WHAT TO PRODUCE
Search the records that follow and extract every line containing the string "сервер".

═════ ENTRIES SUPPLIED ═════

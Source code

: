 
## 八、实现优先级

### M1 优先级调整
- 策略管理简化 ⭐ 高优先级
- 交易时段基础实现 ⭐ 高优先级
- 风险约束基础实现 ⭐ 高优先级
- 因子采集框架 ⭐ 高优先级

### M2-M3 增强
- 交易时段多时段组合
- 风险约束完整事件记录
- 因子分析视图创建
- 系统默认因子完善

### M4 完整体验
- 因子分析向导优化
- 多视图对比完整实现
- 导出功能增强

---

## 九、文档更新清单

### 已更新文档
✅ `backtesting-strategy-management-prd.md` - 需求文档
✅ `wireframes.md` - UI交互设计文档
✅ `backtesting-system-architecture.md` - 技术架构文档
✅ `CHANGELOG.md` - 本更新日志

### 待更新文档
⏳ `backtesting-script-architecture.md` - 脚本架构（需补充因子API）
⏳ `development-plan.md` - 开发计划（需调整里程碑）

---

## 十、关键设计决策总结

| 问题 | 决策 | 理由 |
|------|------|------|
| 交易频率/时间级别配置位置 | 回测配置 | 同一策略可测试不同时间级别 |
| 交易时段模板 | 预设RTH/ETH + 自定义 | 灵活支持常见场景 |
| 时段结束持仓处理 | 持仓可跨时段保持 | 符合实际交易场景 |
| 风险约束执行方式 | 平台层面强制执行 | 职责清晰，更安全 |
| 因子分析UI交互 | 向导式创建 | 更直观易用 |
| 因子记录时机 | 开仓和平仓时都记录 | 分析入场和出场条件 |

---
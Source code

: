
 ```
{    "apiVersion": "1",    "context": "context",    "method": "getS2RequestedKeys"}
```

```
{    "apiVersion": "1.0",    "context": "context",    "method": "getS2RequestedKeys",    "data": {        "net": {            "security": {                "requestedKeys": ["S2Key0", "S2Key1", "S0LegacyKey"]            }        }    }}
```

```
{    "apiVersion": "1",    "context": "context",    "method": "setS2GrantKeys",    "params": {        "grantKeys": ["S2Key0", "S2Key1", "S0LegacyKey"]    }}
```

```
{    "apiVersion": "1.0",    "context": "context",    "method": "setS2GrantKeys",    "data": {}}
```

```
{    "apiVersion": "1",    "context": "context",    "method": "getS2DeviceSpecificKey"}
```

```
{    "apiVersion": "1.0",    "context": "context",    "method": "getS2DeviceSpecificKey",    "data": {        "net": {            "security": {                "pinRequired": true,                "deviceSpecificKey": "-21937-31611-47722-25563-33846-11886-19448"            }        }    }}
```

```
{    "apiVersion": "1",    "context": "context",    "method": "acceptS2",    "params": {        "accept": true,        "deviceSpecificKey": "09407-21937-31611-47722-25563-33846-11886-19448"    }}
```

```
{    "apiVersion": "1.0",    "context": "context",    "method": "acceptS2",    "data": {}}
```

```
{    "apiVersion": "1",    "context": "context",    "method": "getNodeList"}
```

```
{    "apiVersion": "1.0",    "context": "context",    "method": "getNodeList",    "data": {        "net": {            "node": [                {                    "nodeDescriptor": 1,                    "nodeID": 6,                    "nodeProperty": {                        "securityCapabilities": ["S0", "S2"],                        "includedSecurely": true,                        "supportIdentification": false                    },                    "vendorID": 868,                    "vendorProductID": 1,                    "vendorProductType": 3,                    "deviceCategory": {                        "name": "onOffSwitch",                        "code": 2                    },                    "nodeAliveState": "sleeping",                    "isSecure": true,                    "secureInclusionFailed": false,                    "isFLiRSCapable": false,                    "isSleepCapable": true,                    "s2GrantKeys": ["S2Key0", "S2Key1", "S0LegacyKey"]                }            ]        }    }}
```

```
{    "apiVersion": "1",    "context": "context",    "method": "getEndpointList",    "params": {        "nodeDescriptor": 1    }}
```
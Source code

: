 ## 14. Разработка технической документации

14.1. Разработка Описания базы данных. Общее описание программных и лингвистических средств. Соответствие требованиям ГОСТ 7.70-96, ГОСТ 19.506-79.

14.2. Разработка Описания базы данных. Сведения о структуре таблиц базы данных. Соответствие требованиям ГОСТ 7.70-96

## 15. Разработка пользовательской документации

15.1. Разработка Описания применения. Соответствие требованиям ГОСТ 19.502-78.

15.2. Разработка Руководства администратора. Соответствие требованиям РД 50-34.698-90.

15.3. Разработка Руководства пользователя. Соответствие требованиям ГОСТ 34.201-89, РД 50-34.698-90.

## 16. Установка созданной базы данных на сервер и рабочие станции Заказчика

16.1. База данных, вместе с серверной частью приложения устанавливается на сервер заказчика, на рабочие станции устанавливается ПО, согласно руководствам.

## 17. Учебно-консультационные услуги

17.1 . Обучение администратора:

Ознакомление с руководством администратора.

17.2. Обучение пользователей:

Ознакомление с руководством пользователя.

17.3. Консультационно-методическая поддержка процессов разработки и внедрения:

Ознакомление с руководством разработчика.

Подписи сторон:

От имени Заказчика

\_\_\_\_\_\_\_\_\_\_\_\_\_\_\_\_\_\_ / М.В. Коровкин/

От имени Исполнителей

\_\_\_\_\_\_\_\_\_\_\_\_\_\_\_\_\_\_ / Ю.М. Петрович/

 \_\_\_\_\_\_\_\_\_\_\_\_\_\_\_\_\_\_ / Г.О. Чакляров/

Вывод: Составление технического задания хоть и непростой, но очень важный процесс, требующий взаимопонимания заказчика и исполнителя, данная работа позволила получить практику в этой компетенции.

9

═════

SOLUTION TO THE EXERCISE
## 16. Установка созданной базы данных на сервер и рабочие станции Заказчика
16.1. База данных, вместе с серверной частью приложения устанавливается на сервер заказчика, на рабочие станции устанавливается ПО, согласно руководствам.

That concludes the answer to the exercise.